(TASK STATEMENT) Give back only the lines in the records below from the one with "CTF correction, denoising" to the one with "manual after averaging)", both inclusive, word for word.

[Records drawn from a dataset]
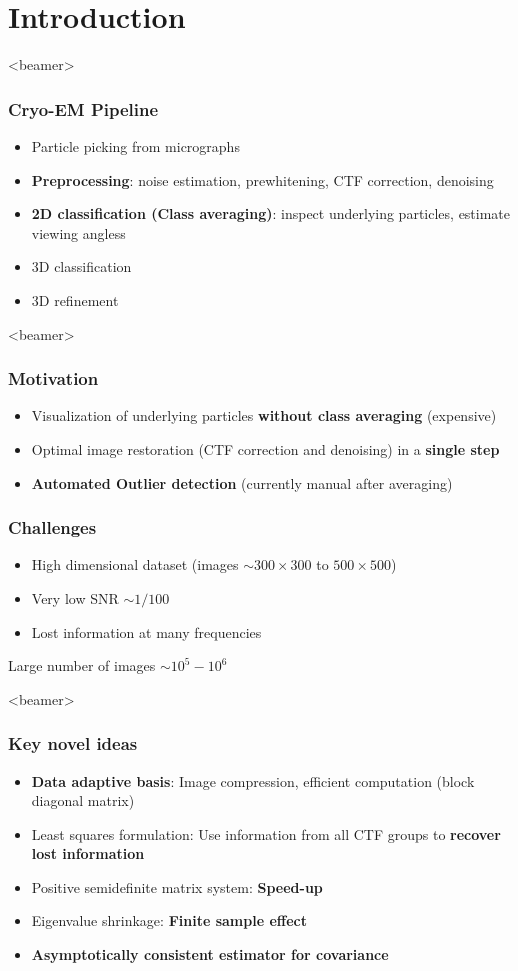 \documentclass{beamer}
\begin{document}
\section{Introduction}
\begin{frame}<beamer>
\frametitle{Cryo-EM Pipeline}
\begin{itemize}
 \item Particle picking from micrographs
 \item \textbf{Preprocessing}: noise estimation, prewhitening, CTF correction, denoising
 \item \textbf{2D classification (Class averaging)}: inspect underlying particles, estimate viewing angless
 \item 3D classification
 \item 3D refinement
\end{itemize}
\end{frame}

\begin{frame}<beamer>
\frametitle{Motivation}
\begin{itemize}
 \item Visualization of underlying particles \textbf{without class averaging} (expensive)
 \item Optimal image restoration (CTF correction and denoising) in a \textbf{single step}
  \item \textbf{Automated Outlier detection} (currently manual after averaging)
\end{itemize}
\end{frame}

\begin{frame}
\frametitle{Challenges}
\begin{itemize}
 \item High dimensional dataset (images $\sim 300 \times 300$ to $500 \times 500$)
 \item Very low SNR $\sim 1/100$
 \item Lost information at many frequencies
\end{itemize}
Large number of images $\sim 10^5 - 10^6$
\end{frame}

\begin{frame}<beamer>
\frametitle{Key novel ideas}
\begin{itemize}
 \item \textbf{Data adaptive basis}: Image compression, efficient computation (block diagonal matrix)
 \item Least squares formulation: Use information from all CTF groups to \textbf{recover lost information}
 \item Positive semidefinite matrix system: \textbf{Speed-up }
 \item Eigenvalue shrinkage: \textbf{Finite sample effect}
 \item \textbf{Asymptotically consistent estimator for covariance}
\end{itemize}
\end{frame}
\end{document}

(TASK OUTPUT)
 \item \textbf{Preprocessing}: noise estimation, prewhitening, CTF correction, denoising
 \item \textbf{2D classification (Class averaging)}: inspect underlying particles, estimate viewing angless
 \item 3D classification
 \item 3D refinement
\end{itemize}
\end{frame}

\begin{frame}<beamer>
\frametitle{Motivation}
\begin{itemize}
 \item Visualization of underlying particles \textbf{without class averaging} (expensive)
 \item Optimal image restoration (CTF correction and denoising) in a \textbf{single step}
  \item \textbf{Automated Outlier detection} (currently manual after averaging)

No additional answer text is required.